La historia de Guadalajara es también la historia de cómo no hemos sabido cuidar el agua. Cómo pavimentamos el río San Juan de Dios y tantos otros arroyos como El Arenal, como el Río Atemajac, de cómo arrasamos con el manantial del Agua Azul. De cómo convertimos el Río Santiago en el cauce más contaminado de todo México. Y, una de nuestras tragedias más grandes, de cómo, en muy poco tiempo -y no hace tanto-, acabamos con la belleza de las cascadas del Salto de Juanacatlán. Ubicadas entre los municipios de Juanacatlán y El Salto, hoy son uno de los focos rojos en nuestro estado, vertedero de empresas y de industrias que a lo largo de las décadas han derramado -y siguen haciéndolo- sus desechos en el río.

El Salto de Juanacatlán, alguna vez llamado el «Niágara Mexicano»

Otrora conocidas como el «Niágara Mexicano», las cascadas del Salto de Juanacatlán en algún momento fueron orgullo de Jalisco, y una de las paradas obligatorias en una visita turística a nuestro estado. Un muro de agua que por su copiosidad y fuerza fueron relacionadas con el Niágara, y que formaba infinidad de arcoíris en la caída del agua. Según testigos de viajeros, su rugido era tal, que podía escucharse desde kilómetros de distancia, y era un sitio de fascinación para los jaliscienses, los mexicanos, y los extranjeros. Representaba un día de campo para algunos habitantes de Guadalajara en el siglo pasado y a finales del antepasado, cuando llegaban a este sitio en tren. El gran pintor José María Velasco, nuestro paisajista más memorable, incluso llegó a retratarla, dándole forma, por medio del pincel, a su bramido de viento y de agua.

Las fotografías son la prueba de lo que alguna vez fueron las cascadas. Pero también los testimonios orales, como el del geógrafo Eduardo A. Gibbon, que visitó Jalisco alrededor de 1890, que llegó a Juanacatlán cuando era una de las visitas obligadas en una visita a Guadalajara, y que quedó fascinado con la imagen de las aguas desbordándose en torrentes de espuma y luz.

«¿Cómo describir la escena? ¿Cómo decir y dar idea del «Mexicano Niágara» frente al cual me encontraba? Mi vista abarcaba un río anchuroso llamado Río Grande*; en seguida, por aquí y acullá, crestones de vegetación entre las aguas, y formando caprichosos islotes verdes. Por entre aquellos macetones de naturaleza, las vertientes del río cruzan majestuosas, para precipitarse al vacío con sublime potencia, cascada de belleza portentosa. Se abarca una espléndida vista de la gran catarata, el río de abajo y la fértil campiña de los alrededores. Eres digna hija del Niágara, pequeña, más pequeña a su lado, pero no menos bella. Por eso te llamamos «Niágara mexicano».

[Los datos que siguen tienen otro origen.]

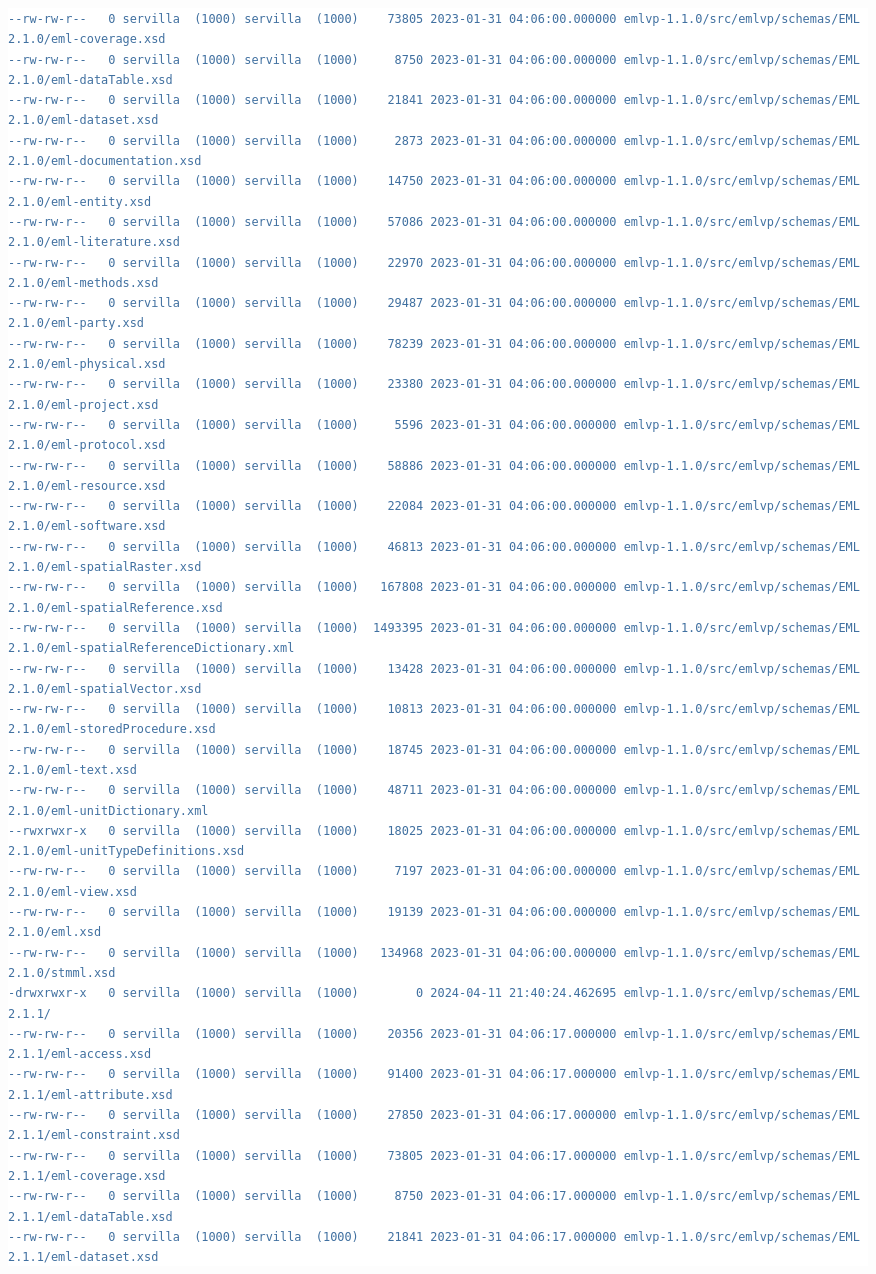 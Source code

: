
 ```diff
--rw-rw-r--   0 servilla  (1000) servilla  (1000)    73805 2023-01-31 04:06:00.000000 emlvp-1.1.0/src/emlvp/schemas/EML2.1.0/eml-coverage.xsd
--rw-rw-r--   0 servilla  (1000) servilla  (1000)     8750 2023-01-31 04:06:00.000000 emlvp-1.1.0/src/emlvp/schemas/EML2.1.0/eml-dataTable.xsd
--rw-rw-r--   0 servilla  (1000) servilla  (1000)    21841 2023-01-31 04:06:00.000000 emlvp-1.1.0/src/emlvp/schemas/EML2.1.0/eml-dataset.xsd
--rw-rw-r--   0 servilla  (1000) servilla  (1000)     2873 2023-01-31 04:06:00.000000 emlvp-1.1.0/src/emlvp/schemas/EML2.1.0/eml-documentation.xsd
--rw-rw-r--   0 servilla  (1000) servilla  (1000)    14750 2023-01-31 04:06:00.000000 emlvp-1.1.0/src/emlvp/schemas/EML2.1.0/eml-entity.xsd
--rw-rw-r--   0 servilla  (1000) servilla  (1000)    57086 2023-01-31 04:06:00.000000 emlvp-1.1.0/src/emlvp/schemas/EML2.1.0/eml-literature.xsd
--rw-rw-r--   0 servilla  (1000) servilla  (1000)    22970 2023-01-31 04:06:00.000000 emlvp-1.1.0/src/emlvp/schemas/EML2.1.0/eml-methods.xsd
--rw-rw-r--   0 servilla  (1000) servilla  (1000)    29487 2023-01-31 04:06:00.000000 emlvp-1.1.0/src/emlvp/schemas/EML2.1.0/eml-party.xsd
--rw-rw-r--   0 servilla  (1000) servilla  (1000)    78239 2023-01-31 04:06:00.000000 emlvp-1.1.0/src/emlvp/schemas/EML2.1.0/eml-physical.xsd
--rw-rw-r--   0 servilla  (1000) servilla  (1000)    23380 2023-01-31 04:06:00.000000 emlvp-1.1.0/src/emlvp/schemas/EML2.1.0/eml-project.xsd
--rw-rw-r--   0 servilla  (1000) servilla  (1000)     5596 2023-01-31 04:06:00.000000 emlvp-1.1.0/src/emlvp/schemas/EML2.1.0/eml-protocol.xsd
--rw-rw-r--   0 servilla  (1000) servilla  (1000)    58886 2023-01-31 04:06:00.000000 emlvp-1.1.0/src/emlvp/schemas/EML2.1.0/eml-resource.xsd
--rw-rw-r--   0 servilla  (1000) servilla  (1000)    22084 2023-01-31 04:06:00.000000 emlvp-1.1.0/src/emlvp/schemas/EML2.1.0/eml-software.xsd
--rw-rw-r--   0 servilla  (1000) servilla  (1000)    46813 2023-01-31 04:06:00.000000 emlvp-1.1.0/src/emlvp/schemas/EML2.1.0/eml-spatialRaster.xsd
--rw-rw-r--   0 servilla  (1000) servilla  (1000)   167808 2023-01-31 04:06:00.000000 emlvp-1.1.0/src/emlvp/schemas/EML2.1.0/eml-spatialReference.xsd
--rw-rw-r--   0 servilla  (1000) servilla  (1000)  1493395 2023-01-31 04:06:00.000000 emlvp-1.1.0/src/emlvp/schemas/EML2.1.0/eml-spatialReferenceDictionary.xml
--rw-rw-r--   0 servilla  (1000) servilla  (1000)    13428 2023-01-31 04:06:00.000000 emlvp-1.1.0/src/emlvp/schemas/EML2.1.0/eml-spatialVector.xsd
--rw-rw-r--   0 servilla  (1000) servilla  (1000)    10813 2023-01-31 04:06:00.000000 emlvp-1.1.0/src/emlvp/schemas/EML2.1.0/eml-storedProcedure.xsd
--rw-rw-r--   0 servilla  (1000) servilla  (1000)    18745 2023-01-31 04:06:00.000000 emlvp-1.1.0/src/emlvp/schemas/EML2.1.0/eml-text.xsd
--rw-rw-r--   0 servilla  (1000) servilla  (1000)    48711 2023-01-31 04:06:00.000000 emlvp-1.1.0/src/emlvp/schemas/EML2.1.0/eml-unitDictionary.xml
--rwxrwxr-x   0 servilla  (1000) servilla  (1000)    18025 2023-01-31 04:06:00.000000 emlvp-1.1.0/src/emlvp/schemas/EML2.1.0/eml-unitTypeDefinitions.xsd
--rw-rw-r--   0 servilla  (1000) servilla  (1000)     7197 2023-01-31 04:06:00.000000 emlvp-1.1.0/src/emlvp/schemas/EML2.1.0/eml-view.xsd
--rw-rw-r--   0 servilla  (1000) servilla  (1000)    19139 2023-01-31 04:06:00.000000 emlvp-1.1.0/src/emlvp/schemas/EML2.1.0/eml.xsd
--rw-rw-r--   0 servilla  (1000) servilla  (1000)   134968 2023-01-31 04:06:00.000000 emlvp-1.1.0/src/emlvp/schemas/EML2.1.0/stmml.xsd
-drwxrwxr-x   0 servilla  (1000) servilla  (1000)        0 2024-04-11 21:40:24.462695 emlvp-1.1.0/src/emlvp/schemas/EML2.1.1/
--rw-rw-r--   0 servilla  (1000) servilla  (1000)    20356 2023-01-31 04:06:17.000000 emlvp-1.1.0/src/emlvp/schemas/EML2.1.1/eml-access.xsd
--rw-rw-r--   0 servilla  (1000) servilla  (1000)    91400 2023-01-31 04:06:17.000000 emlvp-1.1.0/src/emlvp/schemas/EML2.1.1/eml-attribute.xsd
--rw-rw-r--   0 servilla  (1000) servilla  (1000)    27850 2023-01-31 04:06:17.000000 emlvp-1.1.0/src/emlvp/schemas/EML2.1.1/eml-constraint.xsd
--rw-rw-r--   0 servilla  (1000) servilla  (1000)    73805 2023-01-31 04:06:17.000000 emlvp-1.1.0/src/emlvp/schemas/EML2.1.1/eml-coverage.xsd
--rw-rw-r--   0 servilla  (1000) servilla  (1000)     8750 2023-01-31 04:06:17.000000 emlvp-1.1.0/src/emlvp/schemas/EML2.1.1/eml-dataTable.xsd
--rw-rw-r--   0 servilla  (1000) servilla  (1000)    21841 2023-01-31 04:06:17.000000 emlvp-1.1.0/src/emlvp/schemas/EML2.1.1/eml-dataset.xsd
```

También otro viajero del siglo XIX llegó a describirla de un modo casi fantástico, sorprendido por la reciedumbre del agua:

«Cuando faltaban un poco más de cinco kilómetros para llegar a ella, un rugido como de trueno lejano se dejó escuchar; nos íbamos aproximando y el ruido iba en aumento. De repente, al salir de un espeso matorral, ¡ah!, quedamos maravillados con la vista de imponente espectáculo que teníamos enfrente. Mucho tiempo contemplamos esta maravilla, admirados de que el inmenso caudal de aguas del gran río Lerma se precipitara a la altura de 50 metros, formando una cortina de cristal (…) y complacidos también de los mil arcoíris que se formaban con los vapores».*

El Salto de Juanacatlán representa hoy por hoy uno de los ejemplos más tristes de nuestra historia con el agua, y de las cosas de las que alguna vez nos enorgullecimos, que estuvieron aquí en Jalisco, que creímos durarían siempre, y que no supimos -o no nos importó- cuidar.

*Hoy Río Santiago

*De acuerdo con el libro «Jalisco», de la Comisión Nacional de Libros de Texto Gratuito, de la generación 1993-2008, disponibles a través de la plataforma CONALITEG.